4. How to read your colonoscopy EOB

Your Explanation of Benefits (EOB) is the document your insurer sends after processing a claim. It is not a bill — it is a statement of what was billed, what your insurer paid, and what you owe. For a colonoscopy with polyp removal, your EOB is the first document to examine when you receive an unexpected bill.
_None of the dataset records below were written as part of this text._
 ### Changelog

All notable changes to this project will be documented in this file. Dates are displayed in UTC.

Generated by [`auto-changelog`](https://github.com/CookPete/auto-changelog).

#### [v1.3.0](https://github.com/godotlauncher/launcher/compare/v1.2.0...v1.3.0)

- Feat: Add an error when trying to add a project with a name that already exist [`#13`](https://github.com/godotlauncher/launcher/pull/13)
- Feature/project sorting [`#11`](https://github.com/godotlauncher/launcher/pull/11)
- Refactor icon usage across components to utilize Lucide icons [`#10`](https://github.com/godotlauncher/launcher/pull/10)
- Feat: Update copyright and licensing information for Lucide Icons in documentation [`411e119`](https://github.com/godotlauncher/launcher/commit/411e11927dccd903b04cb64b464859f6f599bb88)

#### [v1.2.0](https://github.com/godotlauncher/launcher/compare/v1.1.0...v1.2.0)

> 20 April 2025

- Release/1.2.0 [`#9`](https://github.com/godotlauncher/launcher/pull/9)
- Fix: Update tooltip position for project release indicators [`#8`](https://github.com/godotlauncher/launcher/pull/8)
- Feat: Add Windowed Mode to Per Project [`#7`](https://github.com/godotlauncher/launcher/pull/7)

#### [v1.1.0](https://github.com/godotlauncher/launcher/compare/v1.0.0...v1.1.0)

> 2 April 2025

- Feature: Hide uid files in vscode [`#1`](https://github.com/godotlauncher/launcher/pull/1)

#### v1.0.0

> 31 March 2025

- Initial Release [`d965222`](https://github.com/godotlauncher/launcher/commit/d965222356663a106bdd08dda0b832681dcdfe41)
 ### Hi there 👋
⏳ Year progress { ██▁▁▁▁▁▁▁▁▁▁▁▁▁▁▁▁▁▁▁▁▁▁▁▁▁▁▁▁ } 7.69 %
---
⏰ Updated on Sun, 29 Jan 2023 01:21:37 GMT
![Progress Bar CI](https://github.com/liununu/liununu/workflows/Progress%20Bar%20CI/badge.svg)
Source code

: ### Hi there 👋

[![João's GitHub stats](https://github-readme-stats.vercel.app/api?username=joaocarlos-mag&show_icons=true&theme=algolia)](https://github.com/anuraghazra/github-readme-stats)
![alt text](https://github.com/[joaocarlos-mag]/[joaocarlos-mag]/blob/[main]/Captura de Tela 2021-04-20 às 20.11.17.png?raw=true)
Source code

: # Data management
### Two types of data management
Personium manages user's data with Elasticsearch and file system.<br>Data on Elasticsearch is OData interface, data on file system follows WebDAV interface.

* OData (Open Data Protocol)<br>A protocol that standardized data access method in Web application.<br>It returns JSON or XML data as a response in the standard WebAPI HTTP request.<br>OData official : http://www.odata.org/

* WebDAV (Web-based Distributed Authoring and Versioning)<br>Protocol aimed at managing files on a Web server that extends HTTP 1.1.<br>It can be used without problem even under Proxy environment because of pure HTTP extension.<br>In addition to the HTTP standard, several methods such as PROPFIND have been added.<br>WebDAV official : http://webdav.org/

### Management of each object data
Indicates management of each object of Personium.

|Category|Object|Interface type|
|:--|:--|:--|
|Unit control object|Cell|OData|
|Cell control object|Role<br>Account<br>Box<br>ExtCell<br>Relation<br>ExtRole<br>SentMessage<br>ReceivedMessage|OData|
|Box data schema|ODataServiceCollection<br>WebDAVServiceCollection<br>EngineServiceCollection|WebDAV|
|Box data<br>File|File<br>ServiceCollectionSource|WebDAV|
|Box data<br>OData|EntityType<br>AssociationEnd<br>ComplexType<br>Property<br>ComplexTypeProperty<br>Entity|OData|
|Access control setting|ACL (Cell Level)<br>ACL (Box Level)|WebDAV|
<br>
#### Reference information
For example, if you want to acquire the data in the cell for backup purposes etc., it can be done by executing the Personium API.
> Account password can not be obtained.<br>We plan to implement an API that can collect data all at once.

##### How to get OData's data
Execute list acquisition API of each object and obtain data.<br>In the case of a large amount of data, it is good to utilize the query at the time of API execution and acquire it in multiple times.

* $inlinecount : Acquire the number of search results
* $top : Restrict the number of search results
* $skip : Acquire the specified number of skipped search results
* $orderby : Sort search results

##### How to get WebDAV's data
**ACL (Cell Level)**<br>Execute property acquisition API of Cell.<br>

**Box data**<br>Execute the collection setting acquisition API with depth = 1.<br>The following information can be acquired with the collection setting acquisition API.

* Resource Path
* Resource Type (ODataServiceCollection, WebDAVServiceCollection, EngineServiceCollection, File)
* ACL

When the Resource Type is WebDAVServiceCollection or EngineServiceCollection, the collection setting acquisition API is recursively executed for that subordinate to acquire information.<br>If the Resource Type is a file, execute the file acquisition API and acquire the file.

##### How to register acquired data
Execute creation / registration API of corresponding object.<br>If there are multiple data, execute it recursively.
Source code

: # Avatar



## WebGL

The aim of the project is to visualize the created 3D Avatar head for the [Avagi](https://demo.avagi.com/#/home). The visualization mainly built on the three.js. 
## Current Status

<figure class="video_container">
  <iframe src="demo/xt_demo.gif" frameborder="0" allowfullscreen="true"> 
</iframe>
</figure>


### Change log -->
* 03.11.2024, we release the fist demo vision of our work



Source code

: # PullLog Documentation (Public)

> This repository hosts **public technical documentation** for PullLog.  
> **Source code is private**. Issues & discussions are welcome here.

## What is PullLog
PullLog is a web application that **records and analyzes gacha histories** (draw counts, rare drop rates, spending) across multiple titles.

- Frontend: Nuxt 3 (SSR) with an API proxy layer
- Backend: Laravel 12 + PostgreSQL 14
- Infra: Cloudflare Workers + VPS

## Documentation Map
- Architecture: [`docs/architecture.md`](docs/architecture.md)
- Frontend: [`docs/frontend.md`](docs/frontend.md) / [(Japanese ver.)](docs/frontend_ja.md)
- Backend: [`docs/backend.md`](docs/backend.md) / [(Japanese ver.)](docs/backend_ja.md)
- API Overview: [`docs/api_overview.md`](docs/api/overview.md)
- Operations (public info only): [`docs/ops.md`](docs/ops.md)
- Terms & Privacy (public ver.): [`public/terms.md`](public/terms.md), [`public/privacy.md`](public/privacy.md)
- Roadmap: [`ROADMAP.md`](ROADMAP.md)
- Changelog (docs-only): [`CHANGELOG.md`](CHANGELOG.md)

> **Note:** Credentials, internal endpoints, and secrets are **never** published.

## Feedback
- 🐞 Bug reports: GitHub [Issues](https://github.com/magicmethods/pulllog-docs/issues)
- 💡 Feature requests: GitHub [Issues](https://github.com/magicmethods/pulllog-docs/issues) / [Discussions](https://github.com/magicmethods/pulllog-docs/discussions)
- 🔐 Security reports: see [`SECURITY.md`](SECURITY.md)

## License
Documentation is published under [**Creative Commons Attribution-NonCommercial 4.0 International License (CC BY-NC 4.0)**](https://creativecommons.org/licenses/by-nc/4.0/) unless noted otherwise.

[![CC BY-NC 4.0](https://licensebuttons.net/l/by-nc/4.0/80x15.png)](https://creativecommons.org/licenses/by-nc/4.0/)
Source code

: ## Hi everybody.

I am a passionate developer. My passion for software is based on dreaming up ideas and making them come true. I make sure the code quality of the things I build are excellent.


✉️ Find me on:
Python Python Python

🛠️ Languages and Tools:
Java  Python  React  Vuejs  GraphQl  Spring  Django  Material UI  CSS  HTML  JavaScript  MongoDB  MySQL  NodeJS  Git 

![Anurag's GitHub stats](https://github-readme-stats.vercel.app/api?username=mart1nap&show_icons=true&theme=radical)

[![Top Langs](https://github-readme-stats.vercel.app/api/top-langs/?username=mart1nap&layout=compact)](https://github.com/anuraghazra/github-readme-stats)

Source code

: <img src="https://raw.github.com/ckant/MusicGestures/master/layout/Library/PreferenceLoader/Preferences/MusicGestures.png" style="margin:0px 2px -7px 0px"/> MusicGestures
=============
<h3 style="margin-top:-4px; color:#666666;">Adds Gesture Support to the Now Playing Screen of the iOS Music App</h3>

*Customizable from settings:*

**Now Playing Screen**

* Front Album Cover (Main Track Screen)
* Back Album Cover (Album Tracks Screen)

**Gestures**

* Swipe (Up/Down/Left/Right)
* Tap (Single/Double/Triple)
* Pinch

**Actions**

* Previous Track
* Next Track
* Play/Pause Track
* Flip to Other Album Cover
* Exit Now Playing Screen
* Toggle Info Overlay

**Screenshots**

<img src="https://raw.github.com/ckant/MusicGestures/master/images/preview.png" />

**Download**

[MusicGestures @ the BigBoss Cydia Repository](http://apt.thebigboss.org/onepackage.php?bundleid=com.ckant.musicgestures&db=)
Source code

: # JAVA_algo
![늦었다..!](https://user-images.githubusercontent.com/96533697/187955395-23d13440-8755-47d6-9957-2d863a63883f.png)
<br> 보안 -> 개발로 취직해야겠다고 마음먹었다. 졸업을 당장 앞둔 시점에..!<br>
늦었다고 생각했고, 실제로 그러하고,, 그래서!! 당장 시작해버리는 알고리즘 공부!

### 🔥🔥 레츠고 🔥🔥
Want to know if your hospital charged a fair price for your colonoscopy? Use the BillKarma calculator to enter your CPT code and see what the Medicare rate is for your area — then compare it to what you were billed.

Look for these specific fields on your EOB:

  • Procedure code (CPT code): Should show 45378, 45380, 45381, 45382, 45385, or similar. If you had a polyp removed, it will not show 45378. This is normal and expected. The issue is how the plan handled the code, not the code itself.
  • Benefit category: Does it say “preventive care” or “diagnostic/therapeutic procedure”? This is the key field. If your colonoscopy was ordered as a preventive screening and your plan covers the 2023 rule, the benefit category should still read preventive care even if a polypectomy was performed.
  • Plan paid amount: If the plan paid 100% of the allowed amount (leaving $0 patient responsibility), you are covered correctly. If the plan paid 80% or less, cost-sharing was applied.
  • Patient responsibility: The amount your insurer says you owe. If this is greater than $0 for a preventive colonoscopy on a non-grandfathered plan after May 31, 2022, you may have grounds for a dispute.
  • Remark codes: Short codes that explain claim processing decisions. Common codes like “CO-97” (benefit for this service is included in another service) or “CO-4” (service is inconsistent with modifier) can reveal how your insurer categorized the claim.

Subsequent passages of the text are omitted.